La chiesa (rigorosamente in minuscolo), che si riconosce in un solo modello economico : miseria, ignoranza, elemosina, umiliazione e compiacimento.
Si prefigge sempre di creare il medesimo modello dappertutto.
Ovunque sia forte, l’economia non può che degradare ad una distesa di miseria ignorante, superstiziosa, civicamente violenta e servile.
Rappresenta una speranza nell’unico modo che aumenta la disperazione tutto attorno a sè.
Questo è il suo modello di pietas, ponendosi come intermediario tra un mondo alto ed irraggiungibile e una massa di miserabili condannati peccatori cui dispensa pietà divina.
Il suo modello economico è una distesa di poveri dannati ed una cupola di ricchi, tra i quali (mediante opere di carità ed elemosina) fare da tramite.

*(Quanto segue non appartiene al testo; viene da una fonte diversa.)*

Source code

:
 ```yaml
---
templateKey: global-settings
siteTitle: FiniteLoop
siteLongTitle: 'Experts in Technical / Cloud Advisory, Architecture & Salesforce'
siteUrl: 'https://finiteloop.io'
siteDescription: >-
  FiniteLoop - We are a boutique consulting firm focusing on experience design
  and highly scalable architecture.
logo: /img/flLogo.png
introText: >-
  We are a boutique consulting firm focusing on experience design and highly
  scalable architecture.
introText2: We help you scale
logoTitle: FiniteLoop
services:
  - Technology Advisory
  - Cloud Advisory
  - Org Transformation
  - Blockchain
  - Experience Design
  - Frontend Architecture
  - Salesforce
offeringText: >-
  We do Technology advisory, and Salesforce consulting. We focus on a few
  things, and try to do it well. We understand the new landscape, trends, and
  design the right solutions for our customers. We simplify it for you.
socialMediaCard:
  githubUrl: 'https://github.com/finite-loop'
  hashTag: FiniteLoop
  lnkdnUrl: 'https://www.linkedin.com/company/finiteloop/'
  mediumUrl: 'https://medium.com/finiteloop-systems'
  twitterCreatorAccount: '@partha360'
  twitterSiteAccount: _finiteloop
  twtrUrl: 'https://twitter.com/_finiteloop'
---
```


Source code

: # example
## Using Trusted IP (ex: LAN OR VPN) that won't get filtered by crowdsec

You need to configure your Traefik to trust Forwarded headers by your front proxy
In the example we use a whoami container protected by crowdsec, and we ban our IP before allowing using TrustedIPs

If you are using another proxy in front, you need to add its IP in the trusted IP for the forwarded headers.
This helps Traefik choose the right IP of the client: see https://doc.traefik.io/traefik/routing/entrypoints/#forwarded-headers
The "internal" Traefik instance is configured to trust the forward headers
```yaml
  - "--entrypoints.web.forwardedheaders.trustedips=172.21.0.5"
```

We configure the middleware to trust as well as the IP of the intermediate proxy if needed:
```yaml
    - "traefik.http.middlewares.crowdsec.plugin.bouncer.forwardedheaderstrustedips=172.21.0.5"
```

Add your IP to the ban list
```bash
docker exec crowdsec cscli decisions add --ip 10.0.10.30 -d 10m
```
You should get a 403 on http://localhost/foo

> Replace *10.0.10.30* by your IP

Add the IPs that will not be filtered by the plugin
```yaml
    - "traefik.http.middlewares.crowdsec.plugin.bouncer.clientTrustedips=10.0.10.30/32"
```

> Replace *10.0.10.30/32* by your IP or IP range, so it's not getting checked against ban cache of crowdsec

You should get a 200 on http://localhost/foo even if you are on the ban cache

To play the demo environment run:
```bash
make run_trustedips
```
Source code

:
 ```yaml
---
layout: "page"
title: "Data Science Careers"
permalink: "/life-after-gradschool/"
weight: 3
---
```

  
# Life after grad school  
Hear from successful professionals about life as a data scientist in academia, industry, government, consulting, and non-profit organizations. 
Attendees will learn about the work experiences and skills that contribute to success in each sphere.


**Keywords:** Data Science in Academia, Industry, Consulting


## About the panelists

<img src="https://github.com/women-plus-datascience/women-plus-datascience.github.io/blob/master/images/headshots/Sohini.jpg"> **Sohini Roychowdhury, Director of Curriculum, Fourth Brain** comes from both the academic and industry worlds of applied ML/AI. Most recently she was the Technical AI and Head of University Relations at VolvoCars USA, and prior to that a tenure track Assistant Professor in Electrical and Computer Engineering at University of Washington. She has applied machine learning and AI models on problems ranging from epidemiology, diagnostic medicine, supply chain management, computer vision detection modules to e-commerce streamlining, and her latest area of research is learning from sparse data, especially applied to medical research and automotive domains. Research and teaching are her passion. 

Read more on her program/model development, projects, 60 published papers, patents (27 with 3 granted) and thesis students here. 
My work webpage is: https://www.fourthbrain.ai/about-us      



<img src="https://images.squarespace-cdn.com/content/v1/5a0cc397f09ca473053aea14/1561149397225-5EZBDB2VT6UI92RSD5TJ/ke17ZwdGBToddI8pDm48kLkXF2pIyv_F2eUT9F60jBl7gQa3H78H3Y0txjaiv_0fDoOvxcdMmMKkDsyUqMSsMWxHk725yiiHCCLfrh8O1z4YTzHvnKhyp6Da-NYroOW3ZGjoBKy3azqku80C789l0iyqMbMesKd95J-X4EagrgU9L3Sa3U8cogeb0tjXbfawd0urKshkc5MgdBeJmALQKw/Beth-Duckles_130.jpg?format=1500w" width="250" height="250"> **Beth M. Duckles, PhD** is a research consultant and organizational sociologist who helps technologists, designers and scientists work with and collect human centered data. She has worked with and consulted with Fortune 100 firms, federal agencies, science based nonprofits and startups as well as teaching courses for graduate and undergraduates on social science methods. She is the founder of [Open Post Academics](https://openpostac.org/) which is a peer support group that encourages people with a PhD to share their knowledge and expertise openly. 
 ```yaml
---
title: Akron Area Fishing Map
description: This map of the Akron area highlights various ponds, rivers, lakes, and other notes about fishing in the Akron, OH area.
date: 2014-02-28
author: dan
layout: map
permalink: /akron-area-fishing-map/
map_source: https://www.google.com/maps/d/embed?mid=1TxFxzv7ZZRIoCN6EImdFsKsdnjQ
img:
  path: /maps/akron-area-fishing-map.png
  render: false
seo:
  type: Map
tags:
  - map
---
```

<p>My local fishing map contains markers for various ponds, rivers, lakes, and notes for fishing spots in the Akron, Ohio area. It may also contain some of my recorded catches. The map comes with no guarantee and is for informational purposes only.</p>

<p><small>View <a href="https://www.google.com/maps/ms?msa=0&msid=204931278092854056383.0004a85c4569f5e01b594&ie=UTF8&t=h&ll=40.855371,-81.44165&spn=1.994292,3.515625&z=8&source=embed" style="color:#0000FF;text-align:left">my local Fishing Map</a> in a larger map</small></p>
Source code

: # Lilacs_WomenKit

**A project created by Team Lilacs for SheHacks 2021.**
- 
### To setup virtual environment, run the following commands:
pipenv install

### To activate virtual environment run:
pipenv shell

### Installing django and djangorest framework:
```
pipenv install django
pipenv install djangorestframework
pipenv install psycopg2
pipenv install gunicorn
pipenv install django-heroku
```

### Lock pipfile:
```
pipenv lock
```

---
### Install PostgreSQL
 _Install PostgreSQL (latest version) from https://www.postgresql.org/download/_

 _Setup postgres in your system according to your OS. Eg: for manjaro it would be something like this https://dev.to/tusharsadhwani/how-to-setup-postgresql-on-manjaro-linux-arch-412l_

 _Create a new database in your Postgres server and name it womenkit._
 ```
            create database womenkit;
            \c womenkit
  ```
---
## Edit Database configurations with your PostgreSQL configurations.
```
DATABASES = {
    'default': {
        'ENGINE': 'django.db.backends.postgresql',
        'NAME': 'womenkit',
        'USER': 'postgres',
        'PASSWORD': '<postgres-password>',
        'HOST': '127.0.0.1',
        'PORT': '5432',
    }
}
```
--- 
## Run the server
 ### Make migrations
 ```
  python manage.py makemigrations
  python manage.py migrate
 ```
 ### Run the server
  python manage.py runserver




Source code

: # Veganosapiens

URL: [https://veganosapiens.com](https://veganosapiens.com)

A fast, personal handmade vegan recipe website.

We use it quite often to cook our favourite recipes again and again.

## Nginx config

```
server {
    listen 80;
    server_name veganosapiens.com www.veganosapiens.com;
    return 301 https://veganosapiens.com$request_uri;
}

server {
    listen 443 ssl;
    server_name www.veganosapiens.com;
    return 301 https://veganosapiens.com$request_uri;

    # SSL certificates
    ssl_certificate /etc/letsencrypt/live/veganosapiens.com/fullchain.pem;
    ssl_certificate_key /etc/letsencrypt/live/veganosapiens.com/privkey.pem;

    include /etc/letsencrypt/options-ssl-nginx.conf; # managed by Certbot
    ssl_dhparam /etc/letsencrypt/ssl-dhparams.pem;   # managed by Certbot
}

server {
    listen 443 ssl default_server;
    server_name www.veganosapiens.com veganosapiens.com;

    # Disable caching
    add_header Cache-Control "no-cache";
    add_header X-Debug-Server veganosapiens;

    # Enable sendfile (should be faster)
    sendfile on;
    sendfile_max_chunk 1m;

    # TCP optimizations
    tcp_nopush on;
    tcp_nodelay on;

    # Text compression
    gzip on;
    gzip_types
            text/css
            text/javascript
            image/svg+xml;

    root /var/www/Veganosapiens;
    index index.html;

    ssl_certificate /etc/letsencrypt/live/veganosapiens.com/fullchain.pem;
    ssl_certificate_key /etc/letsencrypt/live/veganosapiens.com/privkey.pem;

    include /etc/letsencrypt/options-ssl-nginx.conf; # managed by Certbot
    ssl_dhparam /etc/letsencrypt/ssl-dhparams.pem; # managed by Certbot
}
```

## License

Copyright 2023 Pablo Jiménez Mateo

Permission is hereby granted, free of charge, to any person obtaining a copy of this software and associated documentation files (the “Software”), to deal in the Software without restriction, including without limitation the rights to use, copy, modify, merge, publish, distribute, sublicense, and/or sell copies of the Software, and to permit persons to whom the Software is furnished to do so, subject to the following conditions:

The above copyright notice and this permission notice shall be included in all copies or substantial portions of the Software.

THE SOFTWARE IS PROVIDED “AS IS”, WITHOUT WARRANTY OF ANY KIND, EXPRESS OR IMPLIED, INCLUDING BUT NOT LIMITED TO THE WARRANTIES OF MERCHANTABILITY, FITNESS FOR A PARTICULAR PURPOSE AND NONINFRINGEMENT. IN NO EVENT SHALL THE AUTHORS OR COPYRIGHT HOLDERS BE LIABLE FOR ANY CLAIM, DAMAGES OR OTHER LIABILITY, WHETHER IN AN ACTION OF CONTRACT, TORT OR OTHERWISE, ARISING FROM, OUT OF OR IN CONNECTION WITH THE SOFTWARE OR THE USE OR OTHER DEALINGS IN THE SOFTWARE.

La prima cosa che fa la chiesa quando si rafforza è investire negli immobili, immobilizzando denaro e producendo un aumento dei prezzi.
A quel punto, attratti dall’aumento di prezzi, moltissimi iniziano ad investire nel mattone immobilizzando a loro volta capitali.
Questo produce una reazione a catena che annienta liquidità in pochissimo tempo.
Lo spostamento di capitali verso l’immobiliare collassa immediatamente l’industria e riduce di dimensione l’artigianato, che diviene sempre più simile al commercio di intermediazione.
Il suo rafforzamento in Lombardia e specialmente a Milano ha segnato il prosciugarsi della liquidità prima impegnata nello sviluppo.
Oggi, se chiedete a qualcuno di quali “capitali” disponga, a Milano vi diranno che possiedono immobili.
Ma che gli immobili non siano per definizione “liquidità” nessuno lo farà notare.
Una volta immobilizzata la ricchezza nel mattone, la mancanza di liquidità uccide il resto dell’economia, lasciando solo il commercio di mediazione e le banche.
Il resto talvolta rimane in città, ma porta altrove le attività.
La procura di Milano
Un tempo Milano aveva una elite economica, capace di dare forma alla città, i cui piani davano futuro alla città stessa.
Tale elite è stata terrorizzata da Mani Pulite.

Sebbene l’inchiesta abbia toccato principalmente politici, i metodi argentini coi quali l’inchiesta fu condotta (intercettazioni illegali, uso della carcerazione preventiva come forma di tortura per estorcere confessioni, uso della stampa come strumento di linciaggio) hanno prodotto la fuga dell’intera elite.
Ormai sono pochissimi i grandi imprenditori che fanno affari in città.
Anche qualora vi risiedano.
Da anni, ormai, i pochi grandi imprenditori (monopolisti) rimasti quando vogliono discutere qualcosa prendono un aereo e vanno a parlare lontano dai microfoni della Procura di Milano.
Si riuniscono all’estero anche quando sono tutti di Milano.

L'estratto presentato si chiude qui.